Google Chrome will no longer automatically play video in tabs that are running in the background. Autoplay videos will now be restricted to the active or current tab only.
For users who love to open multiple tabs, it can sometimes be a game of hide and seek to try and determine which tab has an autoplay video going. While Chrome will often display a little play icon on the tab that has a video playing, it doesn’t work 100% of the time, and users are still required to switch to that tab in order to stop the autoplay video.
Now, any autoplay videos in non-active tabs will no longer play. This change, along with the new change that will see Flash content no longer play in Chrome, will make surfing in Chrome a much more pleasant experience.
However, once a user switches tabs to one with an autoplay video on it, it will begin the autoplay immediately. So it doesn’t completely disable autoplay, but essentially hits the pause button until the background tab is viewed.
Google Chrome will now defer playback of autoplay media until the tab is foregrounded in the latest Dev Channel.
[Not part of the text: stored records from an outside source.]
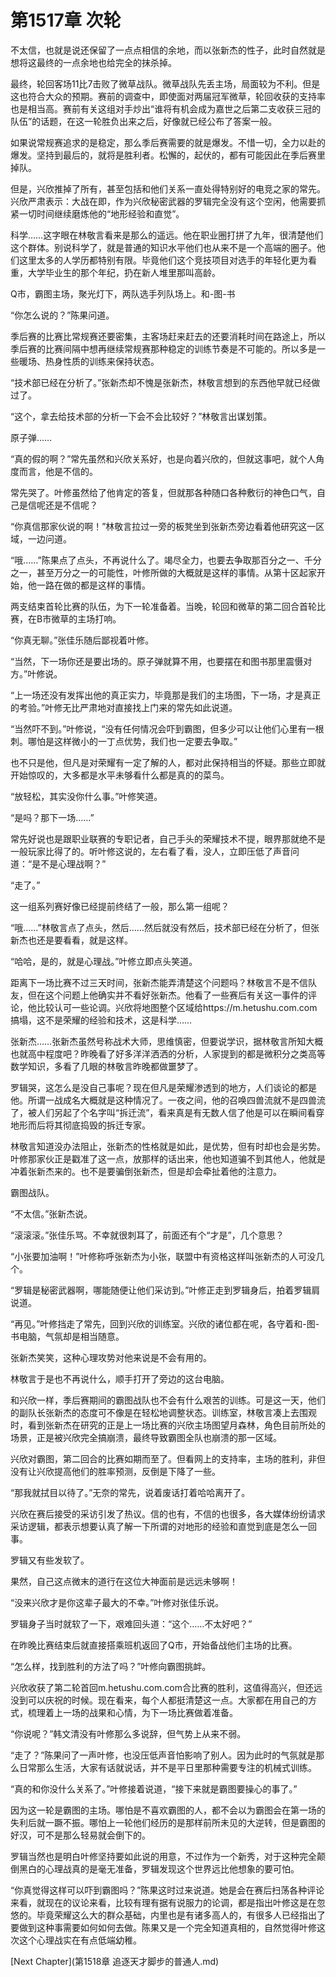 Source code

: # 第1517章 次轮

不太信，也就是说还保留了一点点相信的余地，而以张新杰的性子，此时自然就是想将这最终的一点余地也给完全的抹杀掉。

最终，轮回客场11比7击败了微草战队。微草战队先丢主场，局面较为不利。但是这也符合大众的预期。赛前的调查中，即使面对两届冠军微草，轮回收获的支持率也是相当高。赛前有关这组对手炒出“谁将有机会成为嘉世之后第二支收获三冠的队伍”的话题，在这一轮胜负出来之后，好像就已经公布了答案一般。

如果说常规赛追求的是稳定，那么季后赛需要的就是爆发。不惜一切，全力以赴的爆发。坚持到最后的，就将是胜利者。松懈的，起伏的，都有可能因此在季后赛里掉队。

但是，兴欣推掉了所有，甚至包括和他们关系一直处得特别好的电竞之家的常先。兴欣严肃表示：大战在即，作为兴欣秘密武器的罗辑完全没有这个空闲，他需要抓紧一切时间继续磨炼他的“地形经验和直觉”。

科学……这字眼在林敬言看来是那么的遥远。他在职业圈打拼了九年，很清楚他们这个群体。别说科学了，就是普通的知识水平他们也从来不是一个高端的圈子。他们这里太多的人学历都特别有限。毕竟他们这个竞技项目对选手的年轻化更为看重，大学毕业生的那个年纪，扔在新人堆里那叫高龄。

Q市，霸图主场，聚光灯下，两队选手列队场上。和-图-书

“你怎么说的？”陈果问道。

季后赛的比赛比常规赛还要密集，主客场赶来赶去的还要消耗时间在路途上，所以季后赛的比赛间隔中想再继续常规赛那种稳定的训练节奏是不可能的。所以多是一些暖场、热身性质的训练来保持状态。

“技术部已经在分析了。”张新杰却不愧是张新杰，林敬言想到的东西他早就已经做过了。

“这个，拿去给技术部的分析一下会不会比较好？”林敬言出谋划策。

原子弹……

“真的假的啊？”常先虽然和兴欣关系好，也是向着兴欣的，但就这事吧，就个人角度而言，他是不信的。

常先哭了。叶修虽然给了他肯定的答复，但就那各种随口各种敷衍的神色口气，自己是信呢还是不信呢？

“你真信那家伙说的啊！”林敬言拉过一旁的板凳坐到张新杰旁边看着他研究这一区域，一边问道。

“哦……”陈果点了点头，不再说什么了。竭尽全力，也要去争取那百分之一、千分之一，甚至万分之一的可能性，叶修所做的大概就是这样的事情。从第十区起家开始，他一路在做的都是这样的事情。

两支结束首轮比赛的队伍，为下一轮准备着。当晚，轮回和微草的第二回合首轮比赛，在B市微草的主场打响。

“你真无聊。”张佳乐随后鄙视着叶修。

“当然，下一场你还是要出场的。原子弹就算不用，也要摆在和图书那里震慑对方。”叶修说。

“上一场还没有发挥出他的真正实力，毕竟那是我们的主场图，下一场，才是真正的考验。”叶修无比严肃地对直接找上门来的常先如此说道。

“当然吓不到。”叶修说，“没有任何情况会吓到霸图，但多少可以让他们心里有一根刺。哪怕是这样微小的一丁点优势，我们也一定要去争取。”

也不只是他，但凡是对荣耀有一定了解的人，都对此保持相当的怀疑。那些立即就开始惊叹的，大多都是水平未够看什么都是真的的菜鸟。

“放轻松，其实没你什么事。”叶修笑道。

“是吗？那下一场……”

常先好说也是跟职业联赛的专职记者，自己手头的荣耀技术不提，眼界那就绝不是一般玩家比得了的。听叶修这说的，左右看了看，没人，立即压低了声音问道：“是不是心理战啊？”

“走了。”

这一组系列赛好像已经提前终结了一般，那么第一组呢？

“哦……”林敬言点了点头，然后……然后就没有然后，技术部已经在分析了，但张新杰也还是要看看，就是这样。

“哈哈，是的，就是心理战。”叶修立即点头笑道。

距离下一场比赛不过三天时间，张新杰能弄清楚这个问题吗？林敬言不是不信队友，但在这个问题上他确实并不看好张新杰。他看了一些赛后有关这一事件的评论，他比较认可一些论调。兴欣将地图整个区域给https://m.hetushu.com.com搞塌，这不是荣耀的经验和技术，这是科学……

张新杰……张新杰虽然号称战术大师，思维慎密，但要说学识，据林敬言所知大概也就高中程度吧？昨晚看了好多洋洋洒洒的分析，人家提到的都是微积分之类高等数学知识，多看了几眼的林敬言昨晚都做噩梦了。

罗辑哭，这怎么是没自己事呢？现在但凡是荣耀渗透到的地方，人们谈论的都是他。所谓一战成名大概就是这种情况了。一夜之间，他的召唤四兽流就不是四兽流了，被人们另起了个名字叫“拆迁流”，看来真是有无数人信了他是可以在瞬间看穿地形而后将其彻底捣毁的拆迁专家。

林敬言知道没办法阻止，张新杰的性格就是如此，是优势，但有时却也会是劣势。叶修那家伙正是戳准了这一点，放那样的话出来，他也知道骗不到其他人，他就是冲着张新杰来的。也不是要骗倒张新杰，但是却会牵扯着他的注意力。

霸图战队。

“不太信。”张新杰说。

“滚滚滚。”张佳乐骂。不幸就很刺耳了，前面还有个“才是”，几个意思？

“小张要加油啊！”叶修称呼张新杰为小张，联盟中有资格这样叫张新杰的人可没几个。

“罗辑是秘密武器啊，哪能随便让他们采访到。”叶修正走到罗辑身后，拍着罗辑肩说道。

“再见。”叶修挡走了常先，回到兴欣的训练室。兴欣的诸位都在呢，各守着和-图-书电脑，气氛却是相当随意。

张新杰笑笑，这种心理攻势对他来说是不会有用的。

林敬言于是也不再说什么，顺手打开了旁边的这台电脑。

和兴欣一样，季后赛期间的霸图战队也不会有什么艰苦的训练。可是这一天，他们的副队长张新杰的态度可不像是在轻松地调整状态。训练室，林敬言凑上去围观时，看到张新杰在研究的正是上一场比赛的兴欣主场图望月森林，角色目前所处的场景，正是被兴欣完全搞崩溃，最终导致霸图全队也崩溃的那一区域。

兴欣对霸图，第二回合的比赛如期而至了。但看网上的支持率，主场的胜利，非但没有让兴欣提高他们的胜率预测，反倒是下降了一些。

“那我就拭目以待了。”无奈的常先，说着废话打着哈哈离开了。

兴欣在赛后接受的采访引发了热议。信的也有，不信的也很多，各大媒体纷纷请求采访逻辑，都表示想要认真了解一下所谓的对地形的经验和直觉到底是怎么一回事。

罗辑又有些发软了。

果然，自己这点微末的道行在这位大神面前是远远未够啊！

“没来兴欣才是你这辈子最大的不幸。”叶修对张佳乐说。

罗辑身子当时就软了一下，艰难回头道：“这个……不太好吧？”

在昨晚比赛结束后就直接搭乘班机返回了Q市，开始备战他们主场的比赛。

“怎么样，找到胜利的方法了吗？”叶修向霸图挑衅。

兴欣收获了第二轮首回m.hetushu.com.com合比赛的胜利，这值得高兴，但还远没到可以庆祝的时候。现在看来，每个人都挺清楚这一点。大家都在用自己的方式，梳理着上一场的战果和心情，为下一场比赛做着准备。

“你说呢？”韩文清没有叶修那么多说辞，但气势上从来不弱。

“走了？”陈果问了一声叶修，也没压低声音怕影响了别人。因为此时的气氛就是那么日常那么生活，大家有话就说话，并不是平日里那种需要专注的机械式训练。

“真的和你没什么关系了。”叶修接着说道，“接下来就是霸图要操心的事了。”

因为这一轮是霸图的主场。哪怕是不喜欢霸图的人，都不会以为霸图会在第一场的失利后就一蹶不振。哪怕上一轮他们经历的是那样前所未见的大逆转，但是霸图的好汉，可不是那么轻易就会倒下的。

罗辑当然也是明白叶修坚持要如此说的用意，不过作为一个新秀，对于这种完全颠倒黑白的心理战真的是毫无准备，罗辑发现这个世界远比他想象的要可怕。

“你真觉得这样可以吓到霸图吗？”陈果这时过来说道。她是会在赛后扫荡各种评论来看，就现在的议论来看，比较有理有据有说服力的论调，都是指出叶修这是在忽悠的。毕竟荣耀这么大的群众基础，内里也是有诸多高人的，有很多人已经指出了要做到这种事需要如何如何去做。陈果又是一个完全知道真相的，自然觉得叶修这次这个心理战实在有点低端幼稚。



[Next Chapter](第1518章 追逐天才脚步的普通人.md)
This means no more “Where’s that sound coming from?” moments when an ad for instance decides to autoplay in a tab you’ve specifically opened in the background.
Resources will still be preloaded if indicated but Chrome will delay the start of playback until you actually visit the tab.
This cool feature prevents obviously user annoyance but also conserves power as Chrome will only consume power once the tab is foregrounded.
This is also great news for advertisers. Depending on the network, many advertisers were still playing for these autoplay videos, even if they were never seen in an active tab or by a user at all. This change should significantly improve brand exposure and ROI – at least for Chrome users.
It also means that autoplay ad space that is displayed in Chrome has also become that much more valuable, and potentially worth more money than in other browsers, since the likelihood of the ads being seen is greatly increased.